In other words, I'm multiplying by probability of omega here to get a sum of two terms, and then I'm rearranging all of the capital A terms first, followed by all the capital B terms.
The result is that I wind up with the sum over omega of the A terms times the probability of omega-- and I factored out the little a-- plus b times the sum over all omega of B of omega times the probability of omega. It's just rearranging the terms in this sum after I've multiplied through by probability of omega.
Well, of course, this is equal by definition to a times the expectation of A. Notice this is the expectation of A, and that's the expectation of B times b. And the proof is done. Not inspiring, but routine if you use the alternative definition of expectation in terms of summing over the outcomes. It's a messier proof if you have to use the definition of the expectation, being the value times the probability that the variable takes that value. And you wind up having to convert that formula into this formula in order to carry through the proof nicely. And we're done.
OK. Let's make use of it. And in order to do that, let's make a really trivial but a very important remark about the expectation of an indicator variable. So remember I sub A is three random variables that's equal to 1 if the event A occurs and 0 if the even A doesn't occur.
So what is the expectation of the indicator variable? Well, by definition, it's 1 times the probability that it equals 1 plus 0 times the probability that it equals 0. Those are the only two values it can take.
Well, we can forget this term in 0 times something. But what is the probability that I A is equal to 1? That's exactly the probability of A, and that's the fundamental formula that we want to notice. The expectation of the indicator variable for the event A is nothing but the probability that A occurs. File that away. We're about to use it multiple times.
So let's go back to the expected number of heads in n flips which we've now seen at least two ways to do-- one by generating function argument, another by a recursive argument using total expectation. Now where we're going to knock it off very elegantly using linearity because let Hi be the indicator variable for having a head on ith flip.
So we look at the ith flip. Hi is 1 if the ith flip comes up head and Hi is 0 if the ith flip does not come up head.

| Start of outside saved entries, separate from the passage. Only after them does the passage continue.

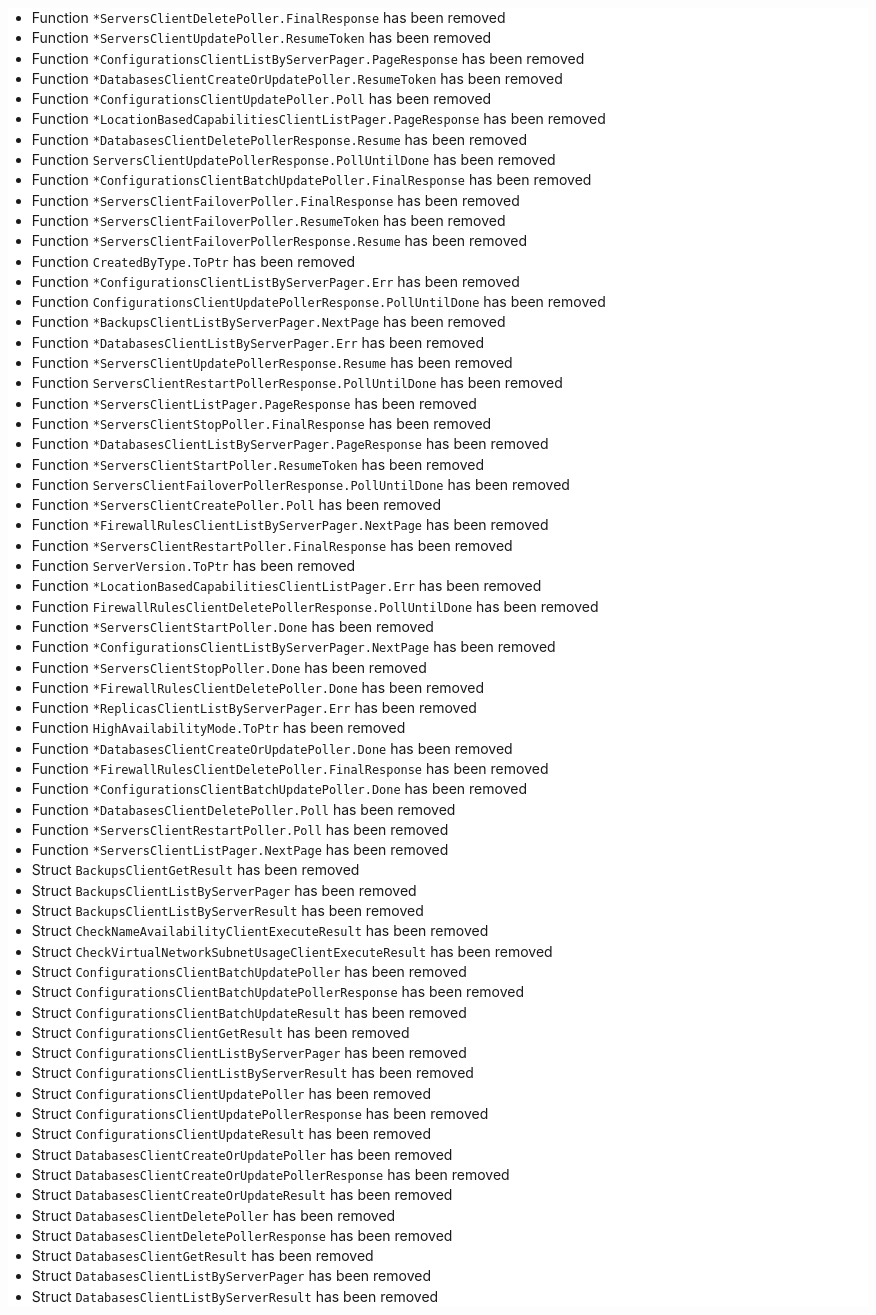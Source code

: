 - Function `*ServersClientDeletePoller.FinalResponse` has been removed
- Function `*ServersClientUpdatePoller.ResumeToken` has been removed
- Function `*ConfigurationsClientListByServerPager.PageResponse` has been removed
- Function `*DatabasesClientCreateOrUpdatePoller.ResumeToken` has been removed
- Function `*ConfigurationsClientUpdatePoller.Poll` has been removed
- Function `*LocationBasedCapabilitiesClientListPager.PageResponse` has been removed
- Function `*DatabasesClientDeletePollerResponse.Resume` has been removed
- Function `ServersClientUpdatePollerResponse.PollUntilDone` has been removed
- Function `*ConfigurationsClientBatchUpdatePoller.FinalResponse` has been removed
- Function `*ServersClientFailoverPoller.FinalResponse` has been removed
- Function `*ServersClientFailoverPoller.ResumeToken` has been removed
- Function `*ServersClientFailoverPollerResponse.Resume` has been removed
- Function `CreatedByType.ToPtr` has been removed
- Function `*ConfigurationsClientListByServerPager.Err` has been removed
- Function `ConfigurationsClientUpdatePollerResponse.PollUntilDone` has been removed
- Function `*BackupsClientListByServerPager.NextPage` has been removed
- Function `*DatabasesClientListByServerPager.Err` has been removed
- Function `*ServersClientUpdatePollerResponse.Resume` has been removed
- Function `ServersClientRestartPollerResponse.PollUntilDone` has been removed
- Function `*ServersClientListPager.PageResponse` has been removed
- Function `*ServersClientStopPoller.FinalResponse` has been removed
- Function `*DatabasesClientListByServerPager.PageResponse` has been removed
- Function `*ServersClientStartPoller.ResumeToken` has been removed
- Function `ServersClientFailoverPollerResponse.PollUntilDone` has been removed
- Function `*ServersClientCreatePoller.Poll` has been removed
- Function `*FirewallRulesClientListByServerPager.NextPage` has been removed
- Function `*ServersClientRestartPoller.FinalResponse` has been removed
- Function `ServerVersion.ToPtr` has been removed
- Function `*LocationBasedCapabilitiesClientListPager.Err` has been removed
- Function `FirewallRulesClientDeletePollerResponse.PollUntilDone` has been removed
- Function `*ServersClientStartPoller.Done` has been removed
- Function `*ConfigurationsClientListByServerPager.NextPage` has been removed
- Function `*ServersClientStopPoller.Done` has been removed
- Function `*FirewallRulesClientDeletePoller.Done` has been removed
- Function `*ReplicasClientListByServerPager.Err` has been removed
- Function `HighAvailabilityMode.ToPtr` has been removed
- Function `*DatabasesClientCreateOrUpdatePoller.Done` has been removed
- Function `*FirewallRulesClientDeletePoller.FinalResponse` has been removed
- Function `*ConfigurationsClientBatchUpdatePoller.Done` has been removed
- Function `*DatabasesClientDeletePoller.Poll` has been removed
- Function `*ServersClientRestartPoller.Poll` has been removed
- Function `*ServersClientListPager.NextPage` has been removed
- Struct `BackupsClientGetResult` has been removed
- Struct `BackupsClientListByServerPager` has been removed
- Struct `BackupsClientListByServerResult` has been removed
- Struct `CheckNameAvailabilityClientExecuteResult` has been removed
- Struct `CheckVirtualNetworkSubnetUsageClientExecuteResult` has been removed
- Struct `ConfigurationsClientBatchUpdatePoller` has been removed
- Struct `ConfigurationsClientBatchUpdatePollerResponse` has been removed
- Struct `ConfigurationsClientBatchUpdateResult` has been removed
- Struct `ConfigurationsClientGetResult` has been removed
- Struct `ConfigurationsClientListByServerPager` has been removed
- Struct `ConfigurationsClientListByServerResult` has been removed
- Struct `ConfigurationsClientUpdatePoller` has been removed
- Struct `ConfigurationsClientUpdatePollerResponse` has been removed
- Struct `ConfigurationsClientUpdateResult` has been removed
- Struct `DatabasesClientCreateOrUpdatePoller` has been removed
- Struct `DatabasesClientCreateOrUpdatePollerResponse` has been removed
- Struct `DatabasesClientCreateOrUpdateResult` has been removed
- Struct `DatabasesClientDeletePoller` has been removed
- Struct `DatabasesClientDeletePollerResponse` has been removed
- Struct `DatabasesClientGetResult` has been removed
- Struct `DatabasesClientListByServerPager` has been removed
- Struct `DatabasesClientListByServerResult` has been removed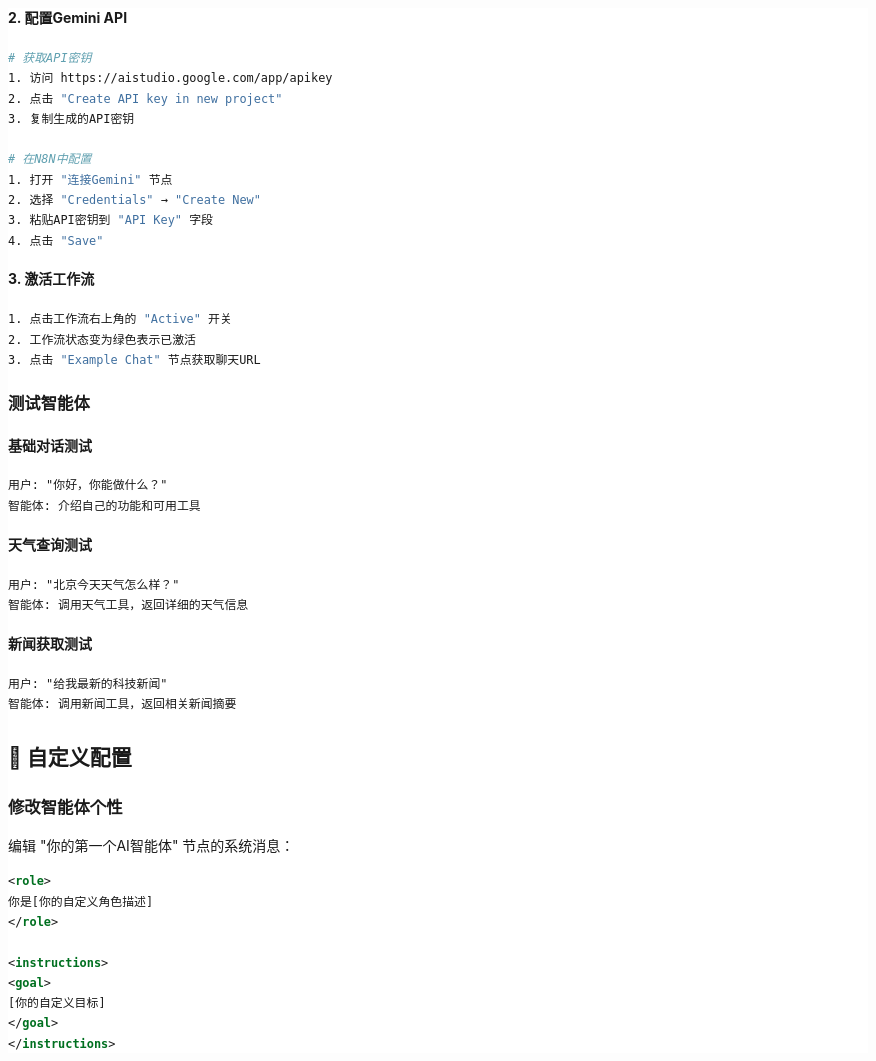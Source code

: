 #### 2. 配置Gemini API
```bash
# 获取API密钥
1. 访问 https://aistudio.google.com/app/apikey
2. 点击 "Create API key in new project"
3. 复制生成的API密钥

# 在N8N中配置
1. 打开 "连接Gemini" 节点
2. 选择 "Credentials" → "Create New"
3. 粘贴API密钥到 "API Key" 字段
4. 点击 "Save"
```

#### 3. 激活工作流
```bash
1. 点击工作流右上角的 "Active" 开关
2. 工作流状态变为绿色表示已激活
3. 点击 "Example Chat" 节点获取聊天URL
```

### 测试智能体

#### 基础对话测试
```
用户: "你好，你能做什么？"
智能体: 介绍自己的功能和可用工具
```

#### 天气查询测试
```
用户: "北京今天天气怎么样？"
智能体: 调用天气工具，返回详细的天气信息
```

#### 新闻获取测试
```
用户: "给我最新的科技新闻"
智能体: 调用新闻工具，返回相关新闻摘要
```

## 🔧 自定义配置

### 修改智能体个性

编辑 "你的第一个AI智能体" 节点的系统消息：

```xml
<role>
你是[你的自定义角色描述]
</role>

<instructions>
<goal>
[你的自定义目标]
</goal>
</instructions>
```
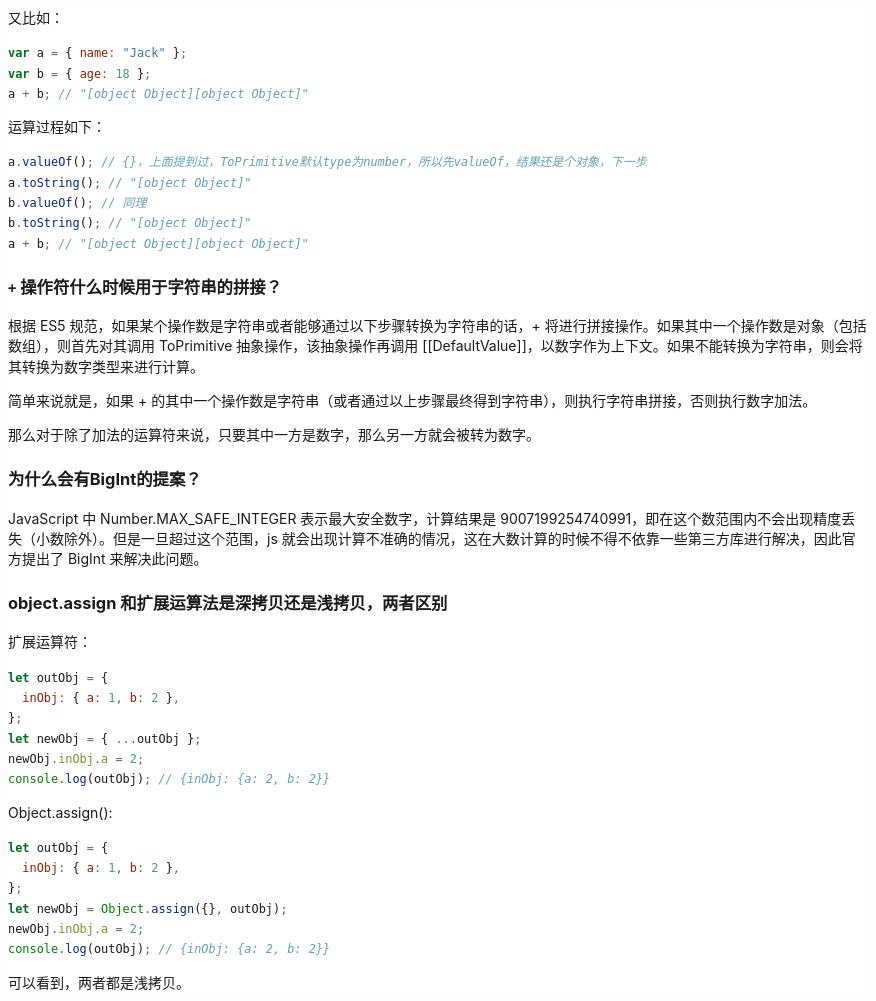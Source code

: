 又比如：

```javascript
var a = { name: "Jack" };
var b = { age: 18 };
a + b; // "[object Object][object Object]"
```

运算过程如下：

```javascript
a.valueOf(); // {}，上面提到过，ToPrimitive默认type为number，所以先valueOf，结果还是个对象，下一步
a.toString(); // "[object Object]"
b.valueOf(); // 同理
b.toString(); // "[object Object]"
a + b; // "[object Object][object Object]"
```

### `+` 操作符什么时候用于字符串的拼接？

根据 ES5 规范，如果某个操作数是字符串或者能够通过以下步骤转换为字符串的话，+ 将进行拼接操作。如果其中一个操作数是对象（包括数组），则首先对其调用 ToPrimitive 抽象操作，该抽象操作再调用 [[DefaultValue]]，以数字作为上下文。如果不能转换为字符串，则会将其转换为数字类型来进行计算。

简单来说就是，如果 + 的其中一个操作数是字符串（或者通过以上步骤最终得到字符串），则执行字符串拼接，否则执行数字加法。

那么对于除了加法的运算符来说，只要其中一方是数字，那么另一方就会被转为数字。

### 为什么会有**BigInt**的提案？

JavaScript 中 Number.MAX_SAFE_INTEGER 表示最⼤安全数字，计算结果是 9007199254740991，即在这个数范围内不会出现精度丢失（⼩数除外）。但是⼀旦超过这个范围，js 就会出现计算不准确的情况，这在⼤数计算的时候不得不依靠⼀些第三⽅库进⾏解决，因此官⽅提出了 BigInt 来解决此问题。

### object.assign 和扩展运算法是深拷贝还是浅拷贝，两者区别

扩展运算符：

```javascript
let outObj = {
  inObj: { a: 1, b: 2 },
};
let newObj = { ...outObj };
newObj.inObj.a = 2;
console.log(outObj); // {inObj: {a: 2, b: 2}}
```

Object.assign():

```javascript
let outObj = {
  inObj: { a: 1, b: 2 },
};
let newObj = Object.assign({}, outObj);
newObj.inObj.a = 2;
console.log(outObj); // {inObj: {a: 2, b: 2}}
```

可以看到，两者都是浅拷贝。
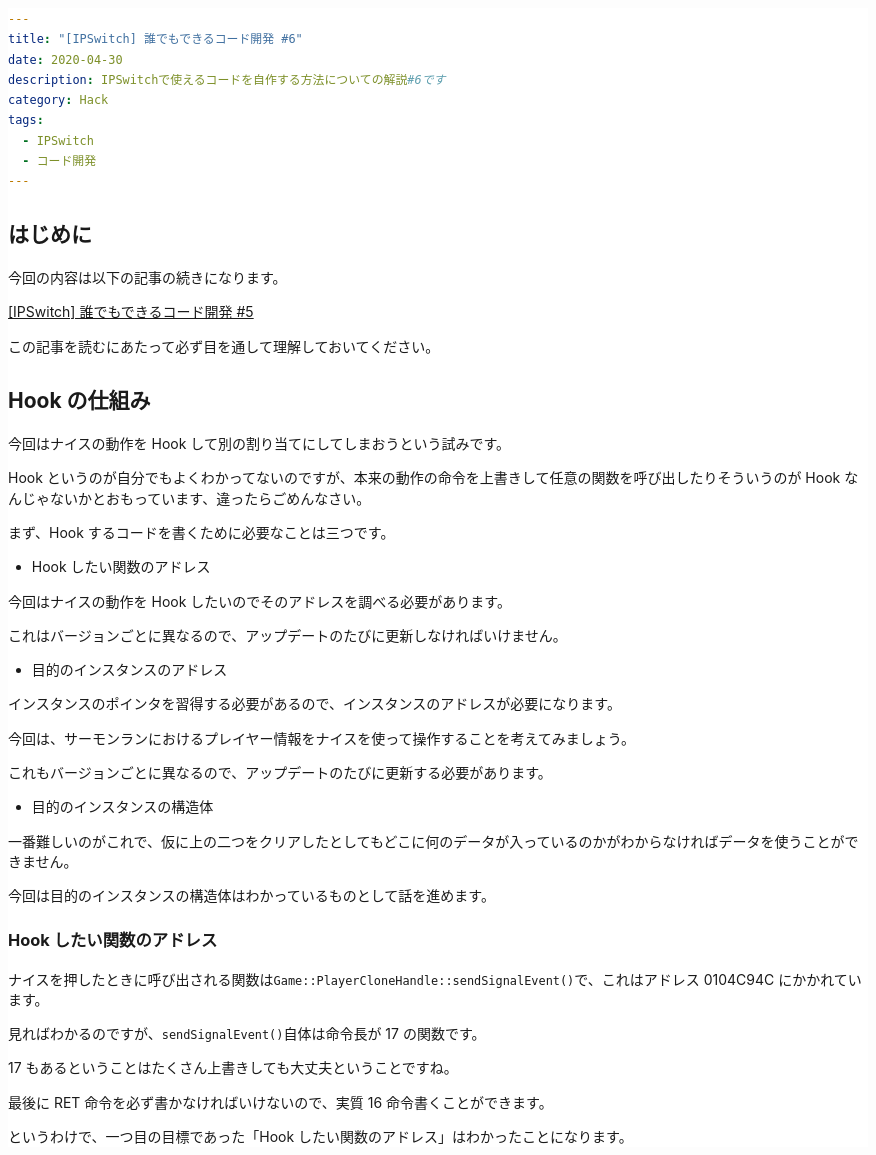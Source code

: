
 ```yaml
---
title: "[IPSwitch] 誰でもできるコード開発 #6"
date: 2020-04-30
description: IPSwitchで使えるコードを自作する方法についての解説#6です
category: Hack
tags:
  - IPSwitch
  - コード開発
---
```


## はじめに

今回の内容は以下の記事の続きになります。

[[IPSwitch] 誰でもできるコード開発 #5](https://tkgstrator.work/posts/2019/09/12/ipswitch05.html)

この記事を読むにあたって必ず目を通して理解しておいてください。

## Hook の仕組み

今回はナイスの動作を Hook して別の割り当てにしてしまおうという試みです。

Hook というのが自分でもよくわかってないのですが、本来の動作の命令を上書きして任意の関数を呼び出したりそういうのが Hook なんじゃないかとおもっています、違ったらごめんなさい。

まず、Hook するコードを書くために必要なことは三つです。

- Hook したい関数のアドレス

今回はナイスの動作を Hook したいのでそのアドレスを調べる必要があります。

これはバージョンごとに異なるので、アップデートのたびに更新しなければいけません。

- 目的のインスタンスのアドレス

インスタンスのポインタを習得する必要があるので、インスタンスのアドレスが必要になります。

今回は、サーモンランにおけるプレイヤー情報をナイスを使って操作することを考えてみましょう。

これもバージョンごとに異なるので、アップデートのたびに更新する必要があります。

- 目的のインスタンスの構造体

一番難しいのがこれで、仮に上の二つをクリアしたとしてもどこに何のデータが入っているのかがわからなければデータを使うことができません。

今回は目的のインスタンスの構造体はわかっているものとして話を進めます。

### Hook したい関数のアドレス

ナイスを押したときに呼び出される関数は`Game::PlayerCloneHandle::sendSignalEvent()`で、これはアドレス 0104C94C にかかれています。

見ればわかるのですが、`sendSignalEvent()`自体は命令長が 17 の関数です。

17 もあるということはたくさん上書きしても大丈夫ということですね。

最後に RET 命令を必ず書かなければいけないので、実質 16 命令書くことができます。

というわけで、一つ目の目標であった「Hook したい関数のアドレス」はわかったことになります。
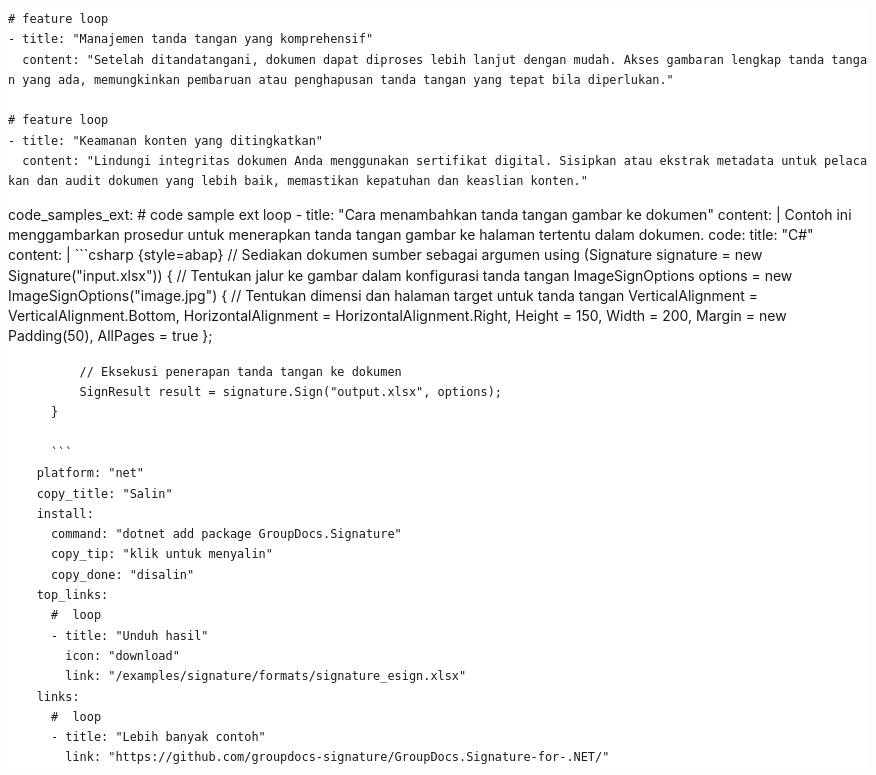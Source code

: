     # feature loop
    - title: "Manajemen tanda tangan yang komprehensif"
      content: "Setelah ditandatangani, dokumen dapat diproses lebih lanjut dengan mudah. Akses gambaran lengkap tanda tangan yang ada, memungkinkan pembaruan atau penghapusan tanda tangan yang tepat bila diperlukan."

    # feature loop
    - title: "Keamanan konten yang ditingkatkan"
      content: "Lindungi integritas dokumen Anda menggunakan sertifikat digital. Sisipkan atau ekstrak metadata untuk pelacakan dan audit dokumen yang lebih baik, memastikan kepatuhan dan keaslian konten."
      
  code_samples_ext:
    # code sample ext loop
    - title: "Cara menambahkan tanda tangan gambar ke dokumen"
      content: |
        Contoh ini menggambarkan prosedur untuk menerapkan tanda tangan gambar ke halaman tertentu dalam dokumen.
      code:
        title: "C#"
        content: |
          ```csharp {style=abap}
          // Sediakan dokumen sumber sebagai argumen
          using (Signature signature = new Signature("input.xlsx"))
          {
              // Tentukan jalur ke gambar dalam konfigurasi tanda tangan
              ImageSignOptions options = new ImageSignOptions("image.jpg")
              {
                  // Tentukan dimensi dan halaman target untuk tanda tangan
                  VerticalAlignment = VerticalAlignment.Bottom,
                  HorizontalAlignment = HorizontalAlignment.Right,
                  Height = 150,
                  Width = 200,
                  Margin = new Padding(50),
                  AllPages = true
              };

              // Eksekusi penerapan tanda tangan ke dokumen
              SignResult result = signature.Sign("output.xlsx", options);
          }

          ```
        platform: "net"
        copy_title: "Salin"
        install:
          command: "dotnet add package GroupDocs.Signature"
          copy_tip: "klik untuk menyalin"
          copy_done: "disalin"
        top_links:
          #  loop
          - title: "Unduh hasil"
            icon: "download"
            link: "/examples/signature/formats/signature_esign.xlsx"
        links:
          #  loop
          - title: "Lebih banyak contoh"
            link: "https://github.com/groupdocs-signature/GroupDocs.Signature-for-.NET/"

Then we can make the following crucial remark, and this is a trick that we'll use regularly by expressing some quantity that we're interested in as a sum of indicator variables.
The total number of heads-- the random variable equal to the total number of heads in n flips-- is equal to the sum of the indicator variables for whether there's a head on the first flip plus whether there's a head on the second flip up through whether there's a head on the n flip.
So suddenly the random variable that I want to compute is a sum of n random variables, in fact, n indicator variables. All right.
Well, that tells me that the expectation of the number of heads is the expectation of the sum. After all, it's equal to the sum. But the expectation of the sum is going to be the sum of the expectations by linearity.
So it's simply the expectation of H 1 plus the expectation of H 2 out through the expectation of H n.
But what's the expectation of getting a head on ith flip? Well, the flips are independent. It's simply the expectation of a head. So what I have is-- each of these is equal to the probability of a head, and there's n of them. So the total is n times the probability of Head, or np, which is a formula that we had derived two other ways previously. And now it really falls out very elegantly with hardly any ingenuity other than the wonderful idea of expressing the number of heads as a sum of indicators.
Let's look at one example and a very related example of asking about the probability of the expected number of hats that are returned.
When n men check their hats at a hat check and then the hats get all scrambled up by incompetent staff and then they're given out again in such a way that the probability that the ith man gets his own hat back is 1 over n.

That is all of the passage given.